Abstract: The frequency of cells dividing, known as mitotic count, is strongly related to tumor growth and survival rates. However, assessing mitotic count is subjective and challenging for human experts, particularly identifying the most prognostic area with the highest mitotic count. Consequently, automatic detection of mitotic figures using computer vision has gained attention. The Mitosis Domain Generalization (MIDOG) challenges evaluate the quality of methods for detection in datasets that may differ significantly in appearance due to variations between tumor subtypes or imaging centers. Several domain generalization methods have been tested in these challenges, with many surpassing human performance. Nevertheless, despite achieving superhuman performance, we still need to identify and explore factors that may limit robustness in real-world scenarios. Therefore, this talk aims to investigate unexplored factors that may affect detection accuracy, even with advanced methods in place.

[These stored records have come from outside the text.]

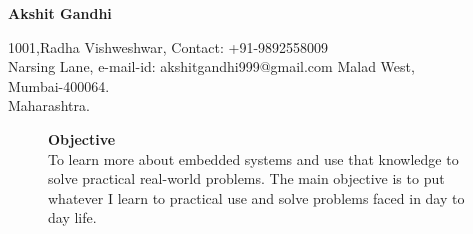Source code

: \documentclass{article}
\begin{document}
	
	\begin{center}
		{
			\Large\textbf{Akshit Gandhi}
		}
		
	\end{center}
	
	\begin{flushleft}
		1001,Radha Vishweshwar, 		\hspace{2.8in}    		    Contact: +91-9892558009            \\
		Narsing Lane, 		\hspace{2.85in}		    e-mail-id: akshitgandhi999@gmail.com \hspace{2.8in}
		Malad West, \\
		Mumbai-400064.     \\
		Maharashtra.\\
		
	\end{flushleft}
	\vspace{-0.3in}
	\begin{figure}[h]
		{%
		\hspace{4.4in}
\setlength{\fboxsep}{2.5pt}%
\setlength{\fboxrule}{1pt}%
%
}%
		\begin{flushleft}
\textrm{\textbf{Objective}}\\
\textrm{To learn more about embedded systems and use that knowledge to solve practical real-world problems. The main objective is to put whatever I learn to practical use and solve problems faced in day to day life.}
\end{flushleft}
	\end{figure}
	
	
	
\end{document}

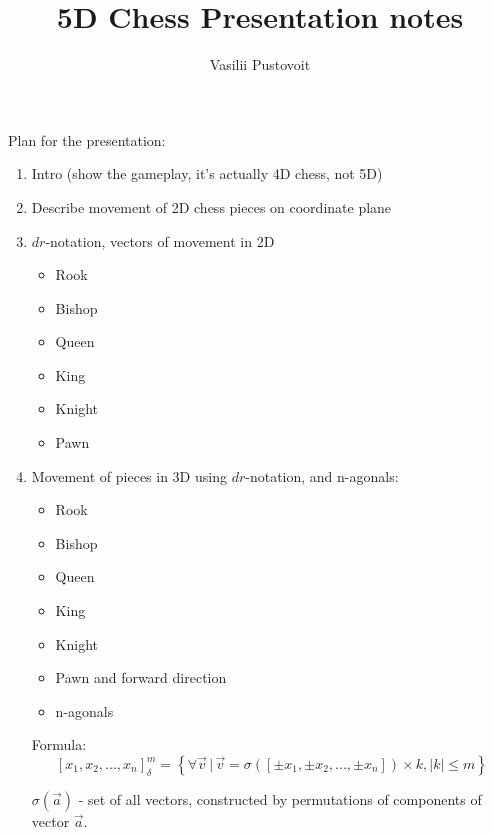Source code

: 


\author{Vasilii Pustovoit}
\title{5D Chess Presentation notes}

\maketitle

Plan for the presentation:

\begin{enumerate}
	\item Intro (show the gameplay, it's actually 4D chess, not 5D)
	\item Describe movement of 2D chess pieces on coordinate plane
	\item $dr$-notation, vectors of movement in 2D
	    \begin{itemize}
	        \item Rook
	        \item Bishop
	        \item Queen
	        \item King
	        \item Knight
			\item Pawn
	    \end{itemize}
	\item Movement of pieces in 3D using $dr$-notation, and n-agonals:
	    \begin{itemize}
	        \item Rook
	        \item Bishop
	        \item Queen
	        \item King
	        \item Knight
			\item Pawn and forward direction
			\item n-agonals
	    \end{itemize}
		Formula:
		\[
			[ x_1, x_2, ..., x_n ]^{m}_{\delta} =
			\left\{ \forall \Vec{v} \, | \,  \Vec{v} = 
				\sigma \left( [ \pm x_1, \pm x_2, ..., \pm x_n ] \right) \times k, 
		        \left| k \right| \le m \right\}	
		\]

		$\sigma ( \Vec{a} )$ - set of all vectors, constructed by permutations of components of vector $\Vec{a}$.
		

\end{enumerate}
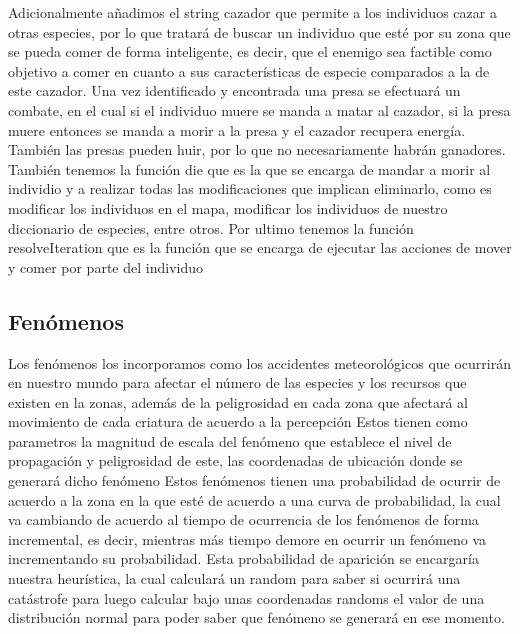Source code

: \documentclass{llncs}
\begin{document}
\newline
Adicionalmente añadimos el string cazador que permite a los individuos cazar a otras especies, por lo que tratará de buscar un individuo que esté por su zona que se pueda comer de forma inteligente, es decir, que el enemigo sea factible como objetivo a comer en cuanto a sus características de especie comparados a la de este cazador.
\newline
Una vez identificado y encontrada una presa se efectuará un combate, en el cual si el individuo muere se manda a matar al cazador, si la presa muere entonces se manda a morir a la presa y el cazador recupera energía. También las presas pueden huir, por lo que no necesariamente habrán ganadores.
\newline
\newline
También tenemos la función die que es la que se encarga de mandar a morir al individio y a realizar todas las modificaciones que implican eliminarlo, como es modificar los individuos en el mapa, modificar los individuos de nuestro diccionario de especies, entre otros.
\newline
\newline
Por ultimo tenemos la función resolveIteration que es la función que se encarga de ejecutar las acciones de mover y comer por parte del individuo
 

\subsection{Fenómenos}

Los fenómenos los incorporamos como los accidentes meteorológicos que ocurrirán en nuestro mundo para afectar el número de las especies y los recursos que existen en la zonas, además de la peligrosidad en cada zona que afectará al movimiento de cada criatura de acuerdo a la percepción
\newline
\newline
Estos tienen como parametros la magnitud de escala del fenómeno que establece el nivel de propagación y peligrosidad de este, las coordenadas de ubicación donde se generará dicho fenómeno
\newline
\newline
Estos fenómenos tienen una probabilidad de ocurrir de acuerdo a la zona en la que esté de acuerdo a una curva de probabilidad, la cual va cambiando de acuerdo al tiempo de ocurrencia de los fenómenos de forma incremental, es decir, mientras más tiempo demore en ocurrir un fenómeno va incrementando su probabilidad. Esta probabilidad de aparición se encargaría nuestra heurística, la cual calculará un random para saber si ocurrirá una catástrofe para luego calcular bajo unas coordenadas randoms el valor de una distribución normal para poder saber que fenómeno se generará en ese momento.

\end{document}
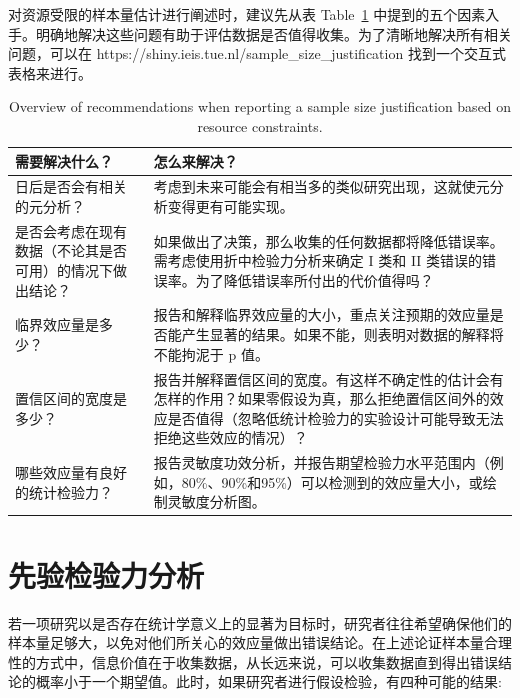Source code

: \documentclass[
  letterpaper,
  DIV=11,
  numbers=noendperiod]{scrreprt}
\begin{document}
对资源受限的样本量估计进行阐述时，建议先从表
Table~\ref{tbl-table-pow-rec}
中提到的五个因素入手。明确地解决这些问题有助于评估数据是否值得收集。为了清晰地解决所有相关问题，可以在
https://shiny.ieis.tue.nl/sample\_size\_justification
找到一个交互式表格来进行。

\hypertarget{tbl-table-pow-rec}{}
\begin{table}
\caption{\label{tbl-table-pow-rec}Overview of recommendations when reporting a sample size justification
based on resource constraints. }\tabularnewline

\centering
\begin{tabular}{>{\raggedright\arraybackslash}p{5cm}|>{\raggedright\arraybackslash}p{10cm}}
\hline
需要解决什么？ & 怎么来解决？\\
\hline
日后是否会有相关的元分析？ & 考虑到未来可能会有相当多的类似研究出现，这就使元分析变得更有可能实现。\\
\hline
是否会考虑在现有数据（不论其是否可用）的情况下做出结论？ & 如果做出了决策，那么收集的任何数据都将降低错误率。需考虑使用折中检验力分析来确定 I 类和 II 类错误的错误率。为了降低错误率所付出的代价值得吗？\\
\hline
临界效应量是多少？ & 报告和解释临界效应量的大小，重点关注预期的效应量是否能产生显著的结果。如果不能，则表明对数据的解释将不能拘泥于 p 值。\\
\hline
置信区间的宽度是多少？ & 报告并解释置信区间的宽度。有这样不确定性的估计会有怎样的作用？如果零假设为真，那么拒绝置信区间外的效应是否值得（忽略低统计检验力的实验设计可能导致无法拒绝这些效应的情况）？\\
\hline
哪些效应量有良好的统计检验力？ & 报告灵敏度功效分析，并报告期望检验力水平范围内（例如，80\%、90\%和95\%）可以检测到的效应量大小，或绘制灵敏度分析图。\\
\hline
\end{tabular}
\end{table}

\hypertarget{sec-aprioripower}{%
\section{先验检验力分析}\label{sec-aprioripower}}

若一项研究以是否存在统计学意义上的显著为目标时，研究者往往希望确保他们的样本量足够大，以免对他们所关心的效应量做出错误结论。在上述论证样本量合理性的方式中，信息价值在于收集数据，从长远来说，可以收集数据直到得出错误结论的概率小于一个期望值。此时，如果研究者进行假设检验，有四种可能的结果:
\end{document}
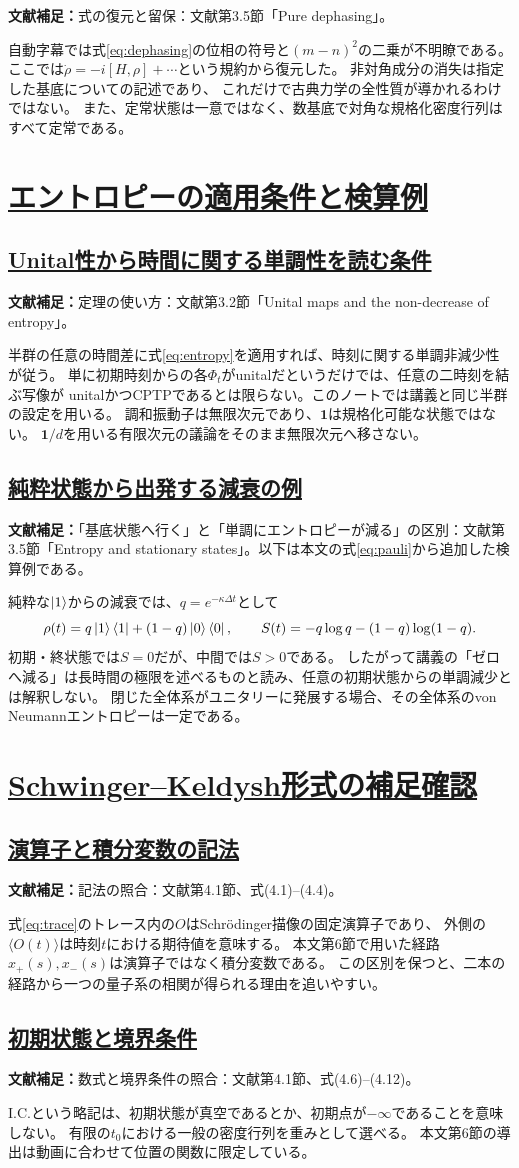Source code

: \documentclass[a4paper,11pt]{ltjsarticle}
\newcommand{\sectionlink}[1]{\section[#1]{\hyperlink{toc}{#1}}}
\newcommand{\subsectionlink}[1]{\subsection[#1]{\hyperlink{toc}{#1}}}
\numberwithin{equation}{section}
\newcommand{\id}{\mathbf{1}}
\newcommand{\av}[1]{\langle #1\rangle}
\newcommand{\supplement}[1]{\par\medskip\noindent\textcolor{notered}{\textbf{文献補足：}}#1\par\smallskip}
\begin{document}
\supplement{式の復元と留保：文献\cite{Pajer:2026fuo}第3.5節「Pure dephasing」。}
自動字幕では式\eqref{eq:dephasing}の位相の符号と$(m-n)^2$の二乗が不明瞭である。
ここでは$\dot\rho=-i[H,\rho]+\cdots$という規約から復元した。
非対角成分の消失は指定した基底についての記述であり、
これだけで古典力学の全性質が導かれるわけではない。
また、定常状態は一意ではなく、数基底で対角な規格化密度行列はすべて定常である。

\clearpage
\sectionlink{エントロピーの適用条件と検算例}
\label{app:entropy}

\subsectionlink{Unital性から時間に関する単調性を読む条件}
\label{app:entropy_conditions}
\supplement{定理の使い方：文献\cite{Pajer:2026fuo}第3.2節「Unital maps and the non-decrease of entropy」。}
半群の任意の時間差に式\eqref{eq:entropy}を適用すれば、時刻に関する単調非減少性が従う。
単に初期時刻からの各$\Phi_t$がunitalだというだけでは、任意の二時刻を結ぶ写像が
unitalかつCPTPであるとは限らない。このノートでは講義と同じ半群の設定を用いる。
調和振動子は無限次元であり、$\id$は規格化可能な状態ではない。
$\id/d$を用いる有限次元の議論をそのまま無限次元へ移さない。

\subsectionlink{純粋状態から出発する減衰の例}
\label{app:entropy_example}
\supplement{「基底状態へ行く」と「単調にエントロピーが減る」の区別：文献\cite{Pajer:2026fuo}第3.5節「Entropy and stationary states」。以下は本文の式\eqref{eq:pauli}から追加した検算例である。}
純粋な$\ket1$からの減衰では、$q=e^{-\kappa\Delta t}$として
\begin{equation}
 \rho(t)=q\ket1\bra1+(1-q)\ket0\bra0,\qquad
 S(t)=-q\log q-(1-q)\log(1-q).
\end{equation}
初期・終状態では$S=0$だが、中間では$S>0$である。
したがって講義の「ゼロへ減る」は長時間の極限を述べるものと読み、任意の初期状態からの単調減少とは解釈しない。
閉じた全体系がユニタリーに発展する場合、その全体系のvon Neumannエントロピーは一定である。

\clearpage
\sectionlink{Schwinger--Keldysh形式の補足確認}
\label{app:sk}

\subsectionlink{演算子と積分変数の記法}
\label{app:notation}
\supplement{記法の照合：文献\cite{Pajer:2026fuo}第4.1節、式(4.1)--(4.4)。}
式\eqref{eq:trace}のトレース内の$O$はSchr\"odinger描像の固定演算子であり、
外側の$\av{O(t)}$は時刻$t$における期待値を意味する。
本文第6節で用いた経路$x_+(s),x_-(s)$は演算子ではなく積分変数である。
この区別を保つと、二本の経路から一つの量子系の相関が得られる理由を追いやすい。

\subsectionlink{初期状態と境界条件}
\label{app:boundary}
\supplement{数式と境界条件の照合：文献\cite{Pajer:2026fuo}第4.1節、式(4.6)--(4.12)。}
I.C.という略記は、初期状態が真空であるとか、初期点が$-\infty$であることを意味しない。
有限の$t_0$における一般の密度行列を重みとして選べる。
本文第6節の導出は動画に合わせて位置の関数に限定している。
\end{document}
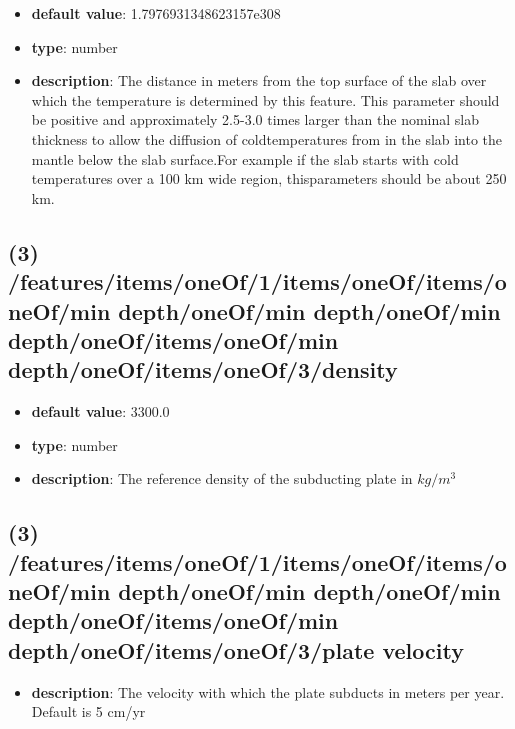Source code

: \begin{itemize}[leftmargin=3em]\item {\bf default value}: 1.7976931348623157e308
\item {\bf type}: number
\item {\bf description}: The distance in meters from the top surface of the slab over which the temperature is determined by this feature. This parameter should be positive and approximately 2.5-3.0 times larger than the nominal slab thickness to allow the diffusion of coldtemperatures from in the slab into the mantle below the slab surface.For example if the slab starts with cold temperatures over a 100 km wide region, thisparameters should be about 250 km.
\end{itemize}\subsection{(3) /features/items/oneOf/1/items/oneOf/items/oneOf/min depth/oneOf/min depth/oneOf/min depth/oneOf/items/oneOf/min depth/oneOf/items/oneOf/3/density}
\begin{itemize}[leftmargin=3em]\item {\bf default value}: 3300.0
\item {\bf type}: number
\item {\bf description}: The reference density of the subducting plate in $kg/m^3$
\end{itemize}\subsection{(3) /features/items/oneOf/1/items/oneOf/items/oneOf/min depth/oneOf/min depth/oneOf/min depth/oneOf/items/oneOf/min depth/oneOf/items/oneOf/3/plate velocity}
\begin{itemize}[leftmargin=3em]\item {\bf description}: The velocity with which the plate subducts in meters per year. Default is 5 cm/yr
\end{itemize}
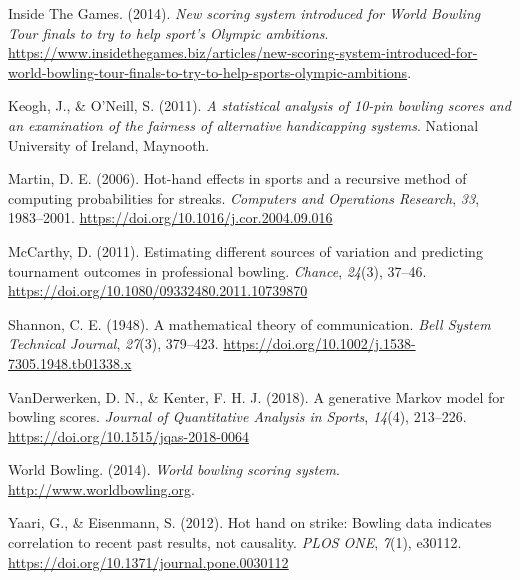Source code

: \documentclass[
  letterpaper,
  DIV=11,
  numbers=noendperiod]{scrartcl}
\newlength{\cslhangindent}
\newenvironment{CSLReferences}[2] %
 {\begin{list}{}{%
  \setlength{\itemindent}{0pt}
  \setlength{\leftmargin}{0pt}
  \setlength{\parsep}{0pt}
  \ifodd #1
   \setlength{\leftmargin}{\cslhangindent}
   \setlength{\itemindent}{-1\cslhangindent}
  \fi
  \setlength{\itemsep}{#2\baselineskip}}}
 {\end{list}}
\begin{document}
\begin{CSLReferences}{1}{0}
Inside The Games. (2014). \emph{New scoring system introduced for {World
Bowling Tour} finals to try to help sport's {Olympic} ambitions}.
\url{https://www.insidethegames.biz/articles/new-scoring-system-introduced-for-world-bowling-tour-finals-to-try-to-help-sports-olympic-ambitions}.

Keogh, J., \& O'Neill, S. (2011). \emph{A statistical analysis of 10-pin
bowling scores and an examination of the fairness of alternative
handicapping systems}. National University of Ireland, Maynooth.

Martin, D. E. (2006). Hot-hand effects in sports and a recursive method
of computing probabilities for streaks. \emph{Computers and Operations
Research}, \emph{33}, 1983--2001.
\url{https://doi.org/10.1016/j.cor.2004.09.016}

McCarthy, D. (2011). Estimating different sources of variation and
predicting tournament outcomes in professional bowling. \emph{Chance},
\emph{24}(3), 37--46.
\url{https://doi.org/10.1080/09332480.2011.10739870}

Shannon, C. E. (1948). A mathematical theory of communication.
\emph{Bell System Technical Journal}, \emph{27}(3), 379--423.
\url{https://doi.org/10.1002/j.1538-7305.1948.tb01338.x}

VanDerwerken, D. N., \& Kenter, F. H. J. (2018). A generative {Markov}
model for bowling scores. \emph{Journal of Quantitative Analysis in
Sports}, \emph{14}(4), 213--226.
\url{https://doi.org/10.1515/jqas-2018-0064}

World Bowling. (2014). \emph{World bowling scoring system}.
\url{http://www.worldbowling.org}.

Yaari, G., \& Eisenmann, S. (2012). Hot hand on strike: Bowling data
indicates correlation to recent past results, not causality. \emph{PLOS
ONE}, \emph{7}(1), e30112.
\url{https://doi.org/10.1371/journal.pone.0030112}

\end{CSLReferences}
\end{document}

Watch the seminar by clicking here.


Dr Hanya Mahmood

University of Sheffield, Sheffield, UK (click here for a short bio)
20 March 2023

Title: Prediction of malignant transformation and recurrence of oral epithelial dysplasia using architectural and cytological feature specific prognostic models

Abstract: Oral epithelial dysplasia (OED) is a precursor state usually preceding oral squamous cell carcinoma. Histological grading is the gold standard for OED prognostication but is subjective with inconsistent outcome prediction. This talk will present the findings from a recently published study, which explores if individual OED histological features can be used to develop predictive models for malignant transformation and recurrence. Two models will be discussed: a ‘6-point model’ using the six features showing greatest prognostic association and a ‘two-point model’ using the two features with highest inter-rater pathologist agreement. Both models showed good predictive ability for both transformation and recurrence, with further improvements when certain clinical variables were added. The findings demonstrate a correlation between individual OED histological features and prognosis for the first time. The proposed models have the potential to simplify OED grading and improve patient management.

Watch the seminar by clicking here.


Paul Tourniaire

Université Côte d'Azur, Nice, France
18 April 2023

Title: TBC


Summer 2023

Prof Azra Raza

Columbia University Medical Center, New York, USA (click here for a short bio)
3 April 2023

This is a special edition of our TIA Centre Seminar Series, held in collaboration with the TIA Centre, Health GRP and Warwick Cancer Centre

Title: THE FIRST CELL and the human costs of pursuing cancer to the last

Abstract: Cancer will strike 1 in 2 men and 1 in 3 women. Yet, we are failing spectacularly to improve outcome for the majority of patients. Our contention is that the real solution to the cancer problem is to diagnose cancer early, at the stage of The First Cell. The footprints of early cancers, the surrogate biomarkers, need to be identified so we can detect the first cell. The rapidly evolving technologies are doing much in this area but need to be expanded. We study a pre-leukemic condition called myelodysplastic syndrome (MDS) with the hope that we can detect the first leukemia cells as the disease transforms to acute myeloid leukemia (AML). Towards this end, we have collected blood and bone marrow samples on MDS and AML patients since 1984. Today, our Tissue Repository has more than 60,000 samples. We propose novel methods to identify surrogate markers that can identify the First Cell through studying the serial samples of patients who evolve from MDS to AML.